Don't worry, they'll get a special Ogryn save, the only save that works against D-weapons. You know to change the new escalation meta around


----------



## Tawa (Jan 10, 2010)

Jacobite said:


> Plastic Ogyrn would be cool but what's this name: "Militarum Auxillia" - the IG are now the "Auxiliary Military"? The biggest formal military in the galaxy is an "auxiliary"?


Apparently it's some shite re-branding of the IG.

Take some salt with it though


----------



## revilo44 (Sep 17, 2010)

This is already on the main IG rumor thread 
www.heresy-online.net/forums/showthread.php?p=1557673#post1557673


----------



## Veteran Sergeant (May 17, 2012)

Jacobite said:


> Plastic Ogyrn would be cool but what's this name: "Militarum Auxillia" - the IG are now the "Auxiliary Military"? The biggest formal military in the galaxy is an "auxiliary"?


Probably just refers to the non-line units like Ratlings, Ogryns, etc.

Just like the Roman Legions were made up of the standard Roman formations, and Auxilia were the rest of the non-citizen units.


----------



## nevynxxx (Dec 27, 2011)

Veteran Sergeant said:


> Probably just refers to the non-line units like Ratlings, Ogryns, etc.
> 
> Just like the Roman Legions were made up of the standard Roman formations, and Auxilia were the rest of the non-citizen units.



This. I am stubbornly going with the main imperial guard force will be Adeptus Mili..., and the "add ons" will be Auxilia Mil...

It makes them close to the SM and Sisters names, but also makes them trademark-able. 

I do like the idea though, always loved Ogryns.


----------



## Old Man78 (Nov 3, 2011)

Always loved ogryns but hated the models, far too big and cartoonish looking, probably be more so this time around


----------



## Jacobite (Jan 26, 2007)

Tawa said:


> Apparently it's some shite re-branding of the IG.
> 
> Take some salt with it though


I know of the rumoured rebranding and the shite names, before they were just shite, this is shite and makes fuck all sense, unless it's like what Vet Serg says it might be. 



Veteran Sergeant said:


> Probably just refers to the non-line units like Ratlings, Ogryns, etc.
> 
> Just like the Roman Legions were made up of the standard Roman formations, and Auxilia were the rest of the non-citizen units.

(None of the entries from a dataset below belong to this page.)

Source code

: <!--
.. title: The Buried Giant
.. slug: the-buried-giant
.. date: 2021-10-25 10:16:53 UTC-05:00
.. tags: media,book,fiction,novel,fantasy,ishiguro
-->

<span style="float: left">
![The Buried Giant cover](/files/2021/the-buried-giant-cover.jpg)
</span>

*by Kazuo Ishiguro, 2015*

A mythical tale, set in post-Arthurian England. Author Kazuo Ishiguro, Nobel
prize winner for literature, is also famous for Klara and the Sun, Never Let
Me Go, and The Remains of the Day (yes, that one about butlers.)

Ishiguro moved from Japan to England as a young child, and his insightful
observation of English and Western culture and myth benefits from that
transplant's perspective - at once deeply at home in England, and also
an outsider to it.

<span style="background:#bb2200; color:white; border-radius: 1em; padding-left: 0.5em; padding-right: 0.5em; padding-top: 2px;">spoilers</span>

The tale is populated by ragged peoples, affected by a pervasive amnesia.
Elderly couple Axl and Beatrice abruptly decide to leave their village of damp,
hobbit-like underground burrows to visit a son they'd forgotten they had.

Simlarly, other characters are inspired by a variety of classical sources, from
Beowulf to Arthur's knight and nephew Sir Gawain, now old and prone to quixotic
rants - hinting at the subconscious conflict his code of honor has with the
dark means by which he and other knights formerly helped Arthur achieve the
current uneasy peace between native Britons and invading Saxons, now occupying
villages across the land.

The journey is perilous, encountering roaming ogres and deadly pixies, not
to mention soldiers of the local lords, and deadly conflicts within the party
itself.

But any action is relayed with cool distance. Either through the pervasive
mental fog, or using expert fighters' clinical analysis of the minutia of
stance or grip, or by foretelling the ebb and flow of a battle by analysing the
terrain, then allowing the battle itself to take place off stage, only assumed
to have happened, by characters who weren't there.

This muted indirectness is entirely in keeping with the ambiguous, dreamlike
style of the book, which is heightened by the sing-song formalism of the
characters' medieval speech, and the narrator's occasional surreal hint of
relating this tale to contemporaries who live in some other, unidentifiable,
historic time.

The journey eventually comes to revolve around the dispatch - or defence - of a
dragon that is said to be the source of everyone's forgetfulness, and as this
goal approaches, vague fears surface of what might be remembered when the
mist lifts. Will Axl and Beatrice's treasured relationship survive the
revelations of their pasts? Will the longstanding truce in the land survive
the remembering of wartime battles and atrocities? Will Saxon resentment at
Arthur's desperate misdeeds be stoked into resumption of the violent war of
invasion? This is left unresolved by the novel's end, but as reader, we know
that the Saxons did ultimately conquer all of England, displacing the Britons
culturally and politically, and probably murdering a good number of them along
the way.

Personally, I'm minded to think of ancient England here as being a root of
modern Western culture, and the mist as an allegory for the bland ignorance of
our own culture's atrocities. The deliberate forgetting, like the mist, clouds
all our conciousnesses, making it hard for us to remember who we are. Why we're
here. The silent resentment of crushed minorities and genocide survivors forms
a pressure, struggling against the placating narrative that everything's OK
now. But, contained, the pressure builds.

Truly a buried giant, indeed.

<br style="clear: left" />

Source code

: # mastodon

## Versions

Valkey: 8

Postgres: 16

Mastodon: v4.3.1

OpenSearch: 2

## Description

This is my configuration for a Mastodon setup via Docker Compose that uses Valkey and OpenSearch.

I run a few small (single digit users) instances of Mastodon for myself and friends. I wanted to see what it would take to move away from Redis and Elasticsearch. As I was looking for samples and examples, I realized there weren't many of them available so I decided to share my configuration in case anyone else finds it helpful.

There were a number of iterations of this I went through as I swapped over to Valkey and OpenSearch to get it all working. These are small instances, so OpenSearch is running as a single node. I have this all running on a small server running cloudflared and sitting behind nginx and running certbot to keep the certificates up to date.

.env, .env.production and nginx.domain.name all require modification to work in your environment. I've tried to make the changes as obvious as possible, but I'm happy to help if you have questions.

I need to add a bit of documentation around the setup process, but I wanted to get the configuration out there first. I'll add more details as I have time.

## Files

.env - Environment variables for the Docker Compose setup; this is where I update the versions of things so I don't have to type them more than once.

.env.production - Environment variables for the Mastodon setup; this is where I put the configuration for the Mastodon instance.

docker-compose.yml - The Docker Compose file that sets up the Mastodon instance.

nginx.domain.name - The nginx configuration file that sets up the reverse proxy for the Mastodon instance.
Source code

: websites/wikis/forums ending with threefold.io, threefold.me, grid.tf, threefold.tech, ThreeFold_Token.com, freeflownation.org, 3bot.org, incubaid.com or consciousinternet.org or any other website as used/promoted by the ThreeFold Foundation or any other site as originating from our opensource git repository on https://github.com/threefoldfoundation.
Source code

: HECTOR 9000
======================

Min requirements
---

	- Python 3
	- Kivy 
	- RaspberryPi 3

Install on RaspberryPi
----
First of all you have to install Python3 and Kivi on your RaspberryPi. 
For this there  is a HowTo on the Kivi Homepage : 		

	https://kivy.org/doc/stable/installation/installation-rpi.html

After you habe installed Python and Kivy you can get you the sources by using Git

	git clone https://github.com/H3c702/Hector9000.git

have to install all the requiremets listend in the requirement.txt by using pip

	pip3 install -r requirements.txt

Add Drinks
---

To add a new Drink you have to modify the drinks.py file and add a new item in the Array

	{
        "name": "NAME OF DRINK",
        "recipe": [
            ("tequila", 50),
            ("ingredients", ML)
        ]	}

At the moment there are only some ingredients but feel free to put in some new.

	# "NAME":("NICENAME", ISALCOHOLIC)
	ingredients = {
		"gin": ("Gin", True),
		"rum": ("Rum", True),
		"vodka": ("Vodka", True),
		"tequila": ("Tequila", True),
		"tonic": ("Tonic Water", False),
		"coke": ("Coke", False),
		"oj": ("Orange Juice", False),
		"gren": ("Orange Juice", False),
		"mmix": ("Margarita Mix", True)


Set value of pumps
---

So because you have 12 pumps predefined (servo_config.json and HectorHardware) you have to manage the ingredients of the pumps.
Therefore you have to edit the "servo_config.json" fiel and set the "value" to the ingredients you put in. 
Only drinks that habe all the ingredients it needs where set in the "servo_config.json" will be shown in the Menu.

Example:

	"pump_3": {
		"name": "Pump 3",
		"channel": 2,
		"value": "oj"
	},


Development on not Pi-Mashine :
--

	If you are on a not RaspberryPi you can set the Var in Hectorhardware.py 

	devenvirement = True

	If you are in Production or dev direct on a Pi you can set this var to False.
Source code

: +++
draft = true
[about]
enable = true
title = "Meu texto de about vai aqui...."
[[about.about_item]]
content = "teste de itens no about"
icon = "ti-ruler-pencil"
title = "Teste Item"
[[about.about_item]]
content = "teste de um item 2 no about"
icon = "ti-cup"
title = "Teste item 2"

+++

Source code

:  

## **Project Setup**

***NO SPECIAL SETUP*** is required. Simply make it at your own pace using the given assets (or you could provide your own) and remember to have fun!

Hopefully this is the case.


----------



## Tawa (Jan 10, 2010)

That just made think of Roman IG.

I quite like that idea as a themed army...... :good:


----------



## venomlust (Feb 9, 2010)

revilo44 said:


> This is already on the main IG rumor thread
> www.heresy-online.net/forums/showthread.php?p=1557673#post1557673


----------



## locustgate (Dec 6, 2009)

Tawa said:


> Apparently it's some shite re-branding of the IG.
> 
> Take some salt with it though


If I took salt with everything my heart would explode.


----------



## Stormxlr (Sep 11, 2013)

Cool always liked the idea of ogryns but they are never mentioned or used anywhere!


----------



## emporershand89 (Jun 11, 2010)

Dude........WICKED!!! Cannot wait!

As far as a new box set I sure do hope they put something out with the new Imperial Guard 6th Edition Codex. It is only a matter of time before they release the rule book and I'm sure they want to boost sales. While Ogryns are certainly interesting it qould be great to have some diversity on the IG units instead of all standard Cadian (which has grown wuite boring really; it has  ).


----------



## Achaylus72 (Apr 30, 2011)

Well if true then i dont need to convert Ogre Kingdoms for my Bonecrusher retinue for Daemon Prince Achaylus Bonecrusher, just build the new Bullgryns as Bonecrushers.

Although i have some salt and bullshit just in case.


----------